#### Material provided:

----------

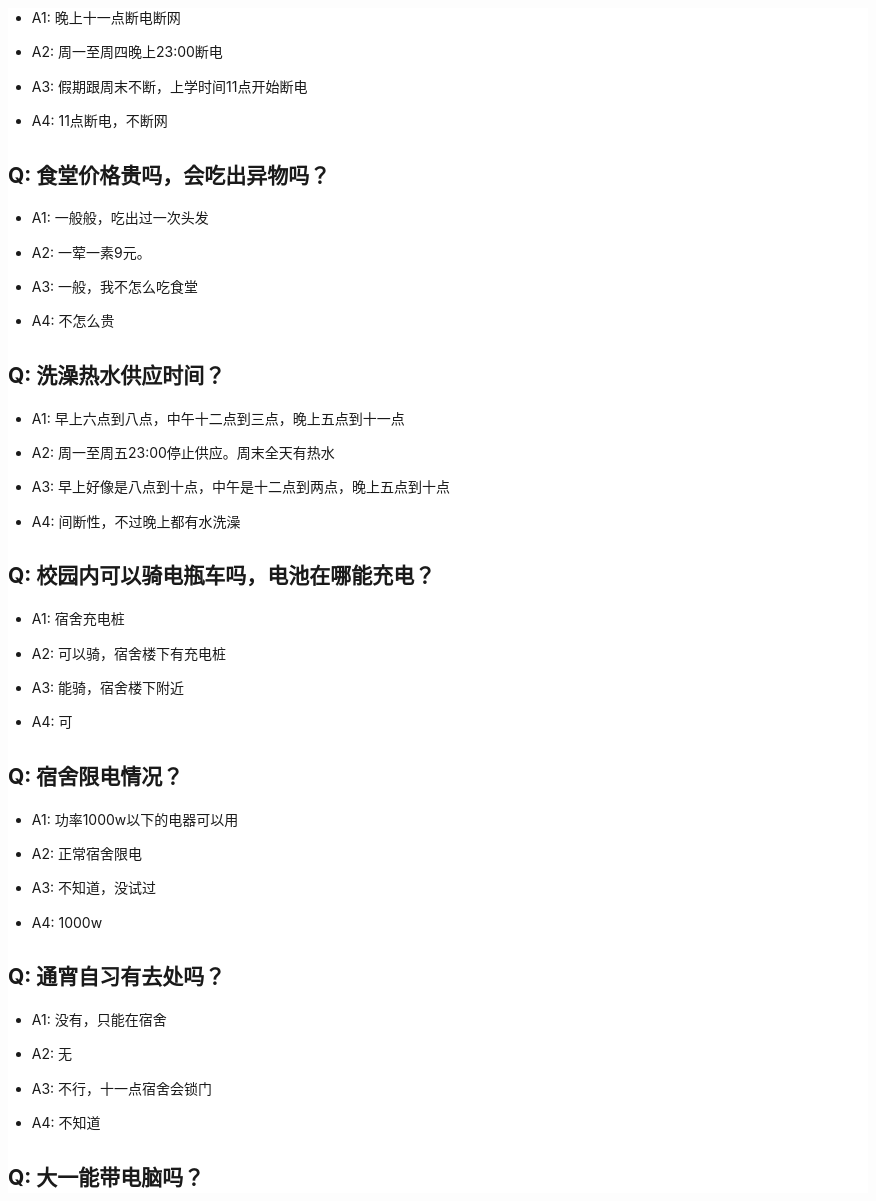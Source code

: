 - A1: 晚上十一点断电断网

- A2: 周一至周四晚上23:00断电

- A3: 假期跟周末不断，上学时间11点开始断电

- A4: 11点断电，不断网

## Q: 食堂价格贵吗，会吃出异物吗？

- A1: 一般般，吃出过一次头发

- A2: 一荤一素9元。

- A3: 一般，我不怎么吃食堂

- A4: 不怎么贵

## Q: 洗澡热水供应时间？

- A1: 早上六点到八点，中午十二点到三点，晚上五点到十一点

- A2: 周一至周五23:00停止供应。周末全天有热水

- A3: 早上好像是八点到十点，中午是十二点到两点，晚上五点到十点

- A4: 间断性，不过晚上都有水洗澡

## Q: 校园内可以骑电瓶车吗，电池在哪能充电？

- A1: 宿舍充电桩

- A2: 可以骑，宿舍楼下有充电桩

- A3: 能骑，宿舍楼下附近

- A4: 可

## Q: 宿舍限电情况？

- A1: 功率1000w以下的电器可以用

- A2: 正常宿舍限电

- A3: 不知道，没试过

- A4: 1000w

## Q: 通宵自习有去处吗？

- A1: 没有，只能在宿舍

- A2: 无

- A3: 不行，十一点宿舍会锁门

- A4: 不知道

## Q: 大一能带电脑吗？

----------

#### Task details:
Print every entry exactly; omit the pictures.

#### Task solution:
Source code

: - A1: 晚上十一点断电断网

- A2: 周一至周四晚上23:00断电

- A3: 假期跟周末不断，上学时间11点开始断电

- A4: 11点断电，不断网

## Q: 食堂价格贵吗，会吃出异物吗？

- A1: 一般般，吃出过一次头发

- A2: 一荤一素9元。

- A3: 一般，我不怎么吃食堂

- A4: 不怎么贵

## Q: 洗澡热水供应时间？

- A1: 早上六点到八点，中午十二点到三点，晚上五点到十一点

- A2: 周一至周五23:00停止供应。周末全天有热水

- A3: 早上好像是八点到十点，中午是十二点到两点，晚上五点到十点

- A4: 间断性，不过晚上都有水洗澡

## Q: 校园内可以骑电瓶车吗，电池在哪能充电？

- A1: 宿舍充电桩

- A2: 可以骑，宿舍楼下有充电桩

- A3: 能骑，宿舍楼下附近

- A4: 可

## Q: 宿舍限电情况？

- A1: 功率1000w以下的电器可以用

- A2: 正常宿舍限电

- A3: 不知道，没试过

- A4: 1000w

## Q: 通宵自习有去处吗？

- A1: 没有，只能在宿舍

- A2: 无

- A3: 不行，十一点宿舍会锁门

- A4: 不知道

## Q: 大一能带电脑吗？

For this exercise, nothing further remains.